Sancho III (c. 1134 – 31 August 1158), called the Desired (el Deseado), was King of Castile and Toledo for one year, from 1157 to 1158. He was the son of Alfonso VII of León and Castile and his wife Berengaria of Barcelona, and was succeeded by his son Alfonso VIII. His nickname was due to his position as the first child of his parents, born after eight years of childless marriage.

During his reign, the Order of Calatrava was founded. It was also in his reign that the Treaty of Sahagún in May 1158 was decided.

Life
Sancho was the eldest son of King Alfonso VII of León and Castile and Berengaria of Barcelona. He was endowed with the "Kingdom of Nájera" in 1152, and according to Carolina Carl never appears in documents as "king of Nájera". His father's will partitioned the kingdom between his two sons: Sancho inherited the kingdoms of Castile and Toledo, and Ferdinand inherited León.

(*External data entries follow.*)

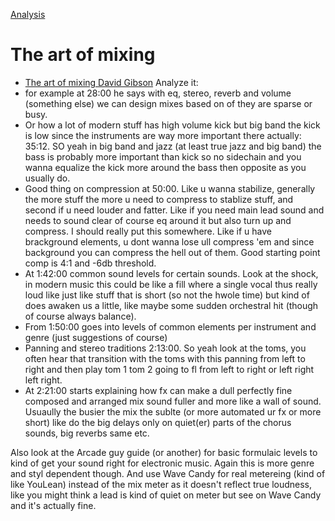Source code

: [Analysis](index.md)

# The art of mixing
- [The art of mixing David Gibson](https://www.youtube.com/watch?v=TEjOdqZFvhY)
Analyze it:
- for example at 28:00 he says with eq, stereo, reverb and volume (something else) we can design mixes based on of they are sparse or busy.
- Or how a lot of modern stuff has high volume kick but big band the kick is low since the instruments are way more important there actually: 35:12. SO yeah in big band and jazz (at least true jazz and big band) the bass is probably more important than kick so no sidechain and you wanna equalize the kick more around the bass then opposite as you usually do.
- Good thing on compression at 50:00. Like u wanna stabilize, generally the more stuff the more u need to compress to stablize stuff, and second if u need louder and fatter. Like if you need main lead sound and needs to sound clear of course eq around it but also turn up and compress. I should really put this somewhere. Like if u have brackground elements, u dont wanna lose ull compress 'em and since background you can compress the hell out of them. Good starting point comp is 4:1 and -6db threshold.
- At 1:42:00 common sound levels for certain sounds. Look at the shock, in modern music this could be like a fill where a single vocal thus really loud like just like stuff that is short (so not the hwole time) but kind of does awaken us a little, like maybe some sudden orchestral hit (though of course always balance).
- From 1:50:00 goes into levels of common elements per instrument and genre (just suggestions of course)
- Panning and stereo traditions 2:13:00. So yeah look at the toms, you often hear that transition with the toms with this panning from left to right and then play tom 1 tom 2 going to fl from left to right or left right left right.
- At 2:21:00 starts explaining how fx can make a dull perfectly fine composed and arranged mix sound fuller and more like a wall of sound. Usuaully the busier the mix the sublte (or more automated ur fx or more short) like do the big delays only on quiet(er) parts of the chorus sounds, big reverbs same etc.

Also look at the Arcade guy guide (or another) for basic formulaic levels to kind of get your sound right for electronic music. Again this is more genre and styl dependent though. And use Wave Candy for real metereing (kind of like YouLean) instead of the mix meter as it doesn't reflect true loudness, like you might think a lead is kind of quiet on meter but see on Wave Candy and it's actually fine.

The two brothers had just signed a treaty when Sancho suddenly died in the summer of 1158, being buried at Toledo.

During his reign, the castle of Calatrava-la-Vieja was conceded to Abbot Raymond Serrat of Fitero, who proposed using the lay brothers of his monastery as knights to defend this castle. These knights would give rise to the Order of Calatrava, which was confirmed in 1164 by Pope Alexander III.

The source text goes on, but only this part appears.